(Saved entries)
>>>

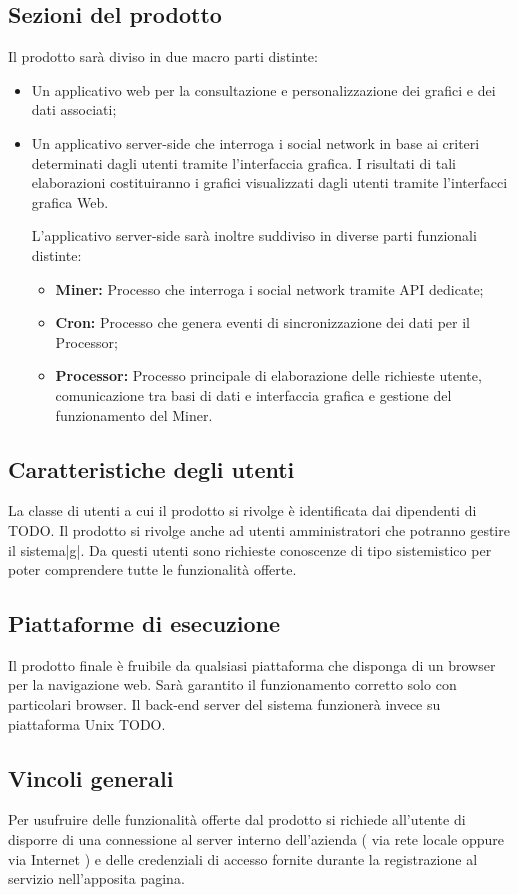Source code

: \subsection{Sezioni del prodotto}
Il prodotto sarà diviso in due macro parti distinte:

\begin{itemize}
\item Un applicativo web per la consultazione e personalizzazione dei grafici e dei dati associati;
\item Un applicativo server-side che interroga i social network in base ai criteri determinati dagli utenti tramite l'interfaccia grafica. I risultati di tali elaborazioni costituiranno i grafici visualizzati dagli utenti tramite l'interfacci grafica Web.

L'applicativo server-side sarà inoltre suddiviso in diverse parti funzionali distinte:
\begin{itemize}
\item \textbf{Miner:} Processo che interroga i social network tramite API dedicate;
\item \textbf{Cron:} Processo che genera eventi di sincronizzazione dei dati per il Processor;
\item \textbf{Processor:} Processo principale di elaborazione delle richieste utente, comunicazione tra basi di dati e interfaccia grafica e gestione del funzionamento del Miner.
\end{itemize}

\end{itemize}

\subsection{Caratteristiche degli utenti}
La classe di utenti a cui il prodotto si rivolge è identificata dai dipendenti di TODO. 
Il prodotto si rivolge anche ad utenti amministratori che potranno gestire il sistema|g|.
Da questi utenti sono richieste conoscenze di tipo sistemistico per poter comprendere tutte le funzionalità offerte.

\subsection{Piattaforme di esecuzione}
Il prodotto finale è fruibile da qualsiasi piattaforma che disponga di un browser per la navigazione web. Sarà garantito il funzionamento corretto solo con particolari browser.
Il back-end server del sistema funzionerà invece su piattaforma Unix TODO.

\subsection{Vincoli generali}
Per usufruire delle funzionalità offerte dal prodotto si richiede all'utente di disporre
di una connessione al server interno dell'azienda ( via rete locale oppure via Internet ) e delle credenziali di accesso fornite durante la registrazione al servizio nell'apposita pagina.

<<<

Required work –
The data above must be written out again word for word, without its pictures.

Exercise output –
Source code

: \subsection{Sezioni del prodotto}
Il prodotto sarà diviso in due macro parti distinte:

\begin{itemize}
\item Un applicativo web per la consultazione e personalizzazione dei grafici e dei dati associati;
\item Un applicativo server-side che interroga i social network in base ai criteri determinati dagli utenti tramite l'interfaccia grafica. I risultati di tali elaborazioni costituiranno i grafici visualizzati dagli utenti tramite l'interfacci grafica Web.

L'applicativo server-side sarà inoltre suddiviso in diverse parti funzionali distinte:
\begin{itemize}
\item \textbf{Miner:} Processo che interroga i social network tramite API dedicate;
\item \textbf{Cron:} Processo che genera eventi di sincronizzazione dei dati per il Processor;
\item \textbf{Processor:} Processo principale di elaborazione delle richieste utente, comunicazione tra basi di dati e interfaccia grafica e gestione del funzionamento del Miner.
\end{itemize}

\end{itemize}

\subsection{Caratteristiche degli utenti}
La classe di utenti a cui il prodotto si rivolge è identificata dai dipendenti di TODO. 
Il prodotto si rivolge anche ad utenti amministratori che potranno gestire il sistema|g|.
Da questi utenti sono richieste conoscenze di tipo sistemistico per poter comprendere tutte le funzionalità offerte.

\subsection{Piattaforme di esecuzione}
Il prodotto finale è fruibile da qualsiasi piattaforma che disponga di un browser per la navigazione web. Sarà garantito il funzionamento corretto solo con particolari browser.
Il back-end server del sistema funzionerà invece su piattaforma Unix TODO.

\subsection{Vincoli generali}
Per usufruire delle funzionalità offerte dal prodotto si richiede all'utente di disporre
di una connessione al server interno dell'azienda ( via rete locale oppure via Internet ) e delle credenziali di accesso fornite durante la registrazione al servizio nell'apposita pagina.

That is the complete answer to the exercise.